TEHERAN (AFP) - Deux mille étudiants ont protesté lundi pour la troisième journée consécutive à Téhéran contre la condamnation à mort de l'intellectuel Hachem Aghajari, faisant à nouveau de l'université le coeur de la contestation politique trois ans après la violente répression des mouvements estudiantins.
Pour les témoins, le rassemblement pacifique de deux mille jeunes pleurant "la mort de la pensée et l'emprisonnement de la liberté" devant la faculté de formation des enseignants où Hachem Aghajari enseignait l'histoire constituait la manifestation de protestation politique la plus importante en Iran depuis celles de juillet 1999.
A l'époque, l'intervention de la police dans un dortoir de l'université de Téhéran avait jeté des dizaines de milliers d'étudiants dans les rues et déclenché des heurts qui, officiellement, avaient fait un mort et donné lieu à des centaines d'arrestations.
Samedi soir, pour la première fois depuis des mois, trois à quatre cents étudiants ont occupé la chaussée devant le campus. Dimanche, au moment où le parlement à majorité réformatrice exprimait son émotion, ils étaient 1.200 à dénoncer l'action de la justice.
Lundi matin, sous un chaud soleil automnal devant la faculté, la foule a grossi régulièrement, les portraits de Hachem Aghajari portés à bout de bras se sont faits d'heure en heure plus nombreux au-dessus des étudiants et des étudiantes voilées de noir.
Un membre d'une association islamique, sous couvert de l'anonymat, se disait lui-même étonné de la mobilisation de jeunes qui "ne s'intéressaient même plus à la qualité de leur nourriture" depuis 1999.
Devant des étudiants en grève depuis samedi et certains membres de "l'encadrement scientifique" qui a annoncé sa démission en bloc, les orateurs ont montré beaucoup moins de respect que leurs aînés du parlement à l'égard de la justice et du pouvoir. "Exécuter Aghajari, c'est exécuter le renouveau religieux" n'était pas la formule la plus virulente d'étudiants montrant aussi dans leurs chants leurs convictions religieuses et patriotiques.

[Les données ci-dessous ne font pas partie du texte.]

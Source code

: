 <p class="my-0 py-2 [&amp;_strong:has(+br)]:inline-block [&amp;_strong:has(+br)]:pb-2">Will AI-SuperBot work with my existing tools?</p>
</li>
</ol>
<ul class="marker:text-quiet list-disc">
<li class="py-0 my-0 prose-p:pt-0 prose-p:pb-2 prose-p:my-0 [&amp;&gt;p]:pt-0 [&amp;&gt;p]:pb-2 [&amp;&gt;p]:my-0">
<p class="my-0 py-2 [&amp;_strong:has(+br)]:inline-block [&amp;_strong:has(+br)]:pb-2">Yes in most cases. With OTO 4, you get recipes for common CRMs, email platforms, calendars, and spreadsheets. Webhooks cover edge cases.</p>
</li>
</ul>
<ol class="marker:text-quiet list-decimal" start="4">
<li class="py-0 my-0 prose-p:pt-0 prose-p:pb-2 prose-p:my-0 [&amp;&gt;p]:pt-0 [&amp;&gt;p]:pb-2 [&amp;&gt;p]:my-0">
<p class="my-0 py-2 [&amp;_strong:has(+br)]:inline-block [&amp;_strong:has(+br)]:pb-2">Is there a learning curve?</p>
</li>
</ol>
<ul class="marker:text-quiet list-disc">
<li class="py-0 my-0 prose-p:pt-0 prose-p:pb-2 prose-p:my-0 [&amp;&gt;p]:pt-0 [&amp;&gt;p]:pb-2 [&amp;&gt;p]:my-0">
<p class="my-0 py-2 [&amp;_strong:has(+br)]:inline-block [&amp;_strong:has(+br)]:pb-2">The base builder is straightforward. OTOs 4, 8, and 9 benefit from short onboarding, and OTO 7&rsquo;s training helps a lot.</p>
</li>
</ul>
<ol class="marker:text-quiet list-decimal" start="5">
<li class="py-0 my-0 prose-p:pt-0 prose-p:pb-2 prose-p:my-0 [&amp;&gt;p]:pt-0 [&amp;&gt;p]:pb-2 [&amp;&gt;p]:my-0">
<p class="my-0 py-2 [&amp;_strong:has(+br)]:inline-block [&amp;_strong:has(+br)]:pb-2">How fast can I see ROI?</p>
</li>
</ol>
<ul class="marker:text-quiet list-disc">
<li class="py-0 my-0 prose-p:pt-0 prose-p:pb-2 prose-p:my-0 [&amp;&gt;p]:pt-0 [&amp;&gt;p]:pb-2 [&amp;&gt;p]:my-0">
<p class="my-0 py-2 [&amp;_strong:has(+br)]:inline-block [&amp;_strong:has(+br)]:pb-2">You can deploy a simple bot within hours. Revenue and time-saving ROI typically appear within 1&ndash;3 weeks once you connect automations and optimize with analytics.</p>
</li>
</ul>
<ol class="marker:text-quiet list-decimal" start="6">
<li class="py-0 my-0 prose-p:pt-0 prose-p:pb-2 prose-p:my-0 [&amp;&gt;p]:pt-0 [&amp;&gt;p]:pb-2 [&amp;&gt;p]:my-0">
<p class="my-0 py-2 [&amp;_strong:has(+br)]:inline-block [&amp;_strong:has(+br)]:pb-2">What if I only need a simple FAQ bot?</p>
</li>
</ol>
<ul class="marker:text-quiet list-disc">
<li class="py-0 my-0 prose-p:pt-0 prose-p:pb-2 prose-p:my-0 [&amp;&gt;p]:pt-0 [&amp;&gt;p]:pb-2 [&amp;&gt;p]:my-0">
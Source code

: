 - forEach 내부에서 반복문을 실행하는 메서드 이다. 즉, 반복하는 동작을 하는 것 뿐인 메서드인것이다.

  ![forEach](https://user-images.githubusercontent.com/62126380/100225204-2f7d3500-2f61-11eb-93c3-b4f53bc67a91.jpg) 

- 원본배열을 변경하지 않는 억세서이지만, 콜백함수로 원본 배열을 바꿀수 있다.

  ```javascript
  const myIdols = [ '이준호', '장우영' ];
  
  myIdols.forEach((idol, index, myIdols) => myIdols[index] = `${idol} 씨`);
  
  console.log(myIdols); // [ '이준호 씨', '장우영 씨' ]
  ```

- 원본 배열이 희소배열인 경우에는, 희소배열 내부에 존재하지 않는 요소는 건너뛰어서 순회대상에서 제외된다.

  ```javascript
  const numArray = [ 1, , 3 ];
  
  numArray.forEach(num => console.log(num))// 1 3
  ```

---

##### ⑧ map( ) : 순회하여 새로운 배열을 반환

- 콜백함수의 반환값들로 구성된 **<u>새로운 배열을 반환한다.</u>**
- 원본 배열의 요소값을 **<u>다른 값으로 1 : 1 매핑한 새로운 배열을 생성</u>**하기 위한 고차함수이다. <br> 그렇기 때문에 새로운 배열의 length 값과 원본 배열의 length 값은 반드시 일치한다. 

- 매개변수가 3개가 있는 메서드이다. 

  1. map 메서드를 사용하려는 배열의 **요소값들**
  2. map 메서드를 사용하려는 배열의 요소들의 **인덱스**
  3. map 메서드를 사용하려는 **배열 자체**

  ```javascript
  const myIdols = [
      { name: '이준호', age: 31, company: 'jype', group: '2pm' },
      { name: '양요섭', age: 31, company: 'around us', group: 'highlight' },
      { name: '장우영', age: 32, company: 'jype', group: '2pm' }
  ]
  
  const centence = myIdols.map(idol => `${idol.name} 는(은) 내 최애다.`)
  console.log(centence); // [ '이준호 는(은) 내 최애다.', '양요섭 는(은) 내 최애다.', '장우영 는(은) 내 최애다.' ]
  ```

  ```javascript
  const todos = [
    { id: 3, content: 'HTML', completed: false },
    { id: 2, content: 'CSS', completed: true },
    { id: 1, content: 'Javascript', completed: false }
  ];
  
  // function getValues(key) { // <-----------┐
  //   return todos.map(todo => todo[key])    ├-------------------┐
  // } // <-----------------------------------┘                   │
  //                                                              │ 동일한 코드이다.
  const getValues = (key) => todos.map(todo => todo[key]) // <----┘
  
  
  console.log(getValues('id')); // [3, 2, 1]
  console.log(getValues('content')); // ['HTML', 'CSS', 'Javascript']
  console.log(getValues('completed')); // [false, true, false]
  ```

La manifestation a seulement été perturbée par l'intervention inopinée d'une femme en tchador défendant la condamnation à mort de l'intellectuel. Elle a été fermement éloignée par les étudiants et les étudiantes selon lesquels il devait s'agir d'une "provocation" du Hezbollah.
La police en uniforme est restée à l'écart, se contentant d'une grosse présence de forces spéciales à la sortie de la faculté pour les empêcher de se répandre dans la rue.
La justice, elle, est restée sourde aux cris de l'université et aux instances du parlement.
Le chef du pouvoir judiciaire, l'ayatollah Mahmoud Hachemi Chahroudi, destinataire de l'appel signé par 178 députés à casser le verdict, leur a opposé une fin de non-recevoir, signifiant que le "dossier (devait) suivre son cours normal" et qu'il appartenait à la cour d'appel ou à la cour suprême de trancher.
La justice de Hamedan (ouest) a quant à elle justifié son verdict en faisant valoir que "les propos de Hachem Aghajari constituaient une insulte à l'islam, à la position divine des imams chiites et aux principes sacrés".
L'intellectuel a été condamné à la peine capitale mercredi à huis clos par le tribunal de Hamedan pour avoir, dans un discours en juin, plaidé pour un "protestantisme de l'islam" et déclaré que les musulmans "n'avaient pas à suivre aveuglément un chef religieux". Ce jugement a recueilli une très large réprobation, bien au-delà des rangs réformateurs.
Selon la justice de Hamedan, ces déclarations ont fait de lui un "infidèle".
La justice de Hamedan comme l'ayatollah Chahroudi ont dénigré les protestataires, en particulier les députés, qui "ne connaissent rien au système judiciaire".
"Le parlement est la maison du peuple et doit défendre les intérêts du peuple, et non pas ceux d'un parti", a lancé M. Chahroudi à l'adresse des réformateurs du président Mohammad Khatami, majoritaires au parlement.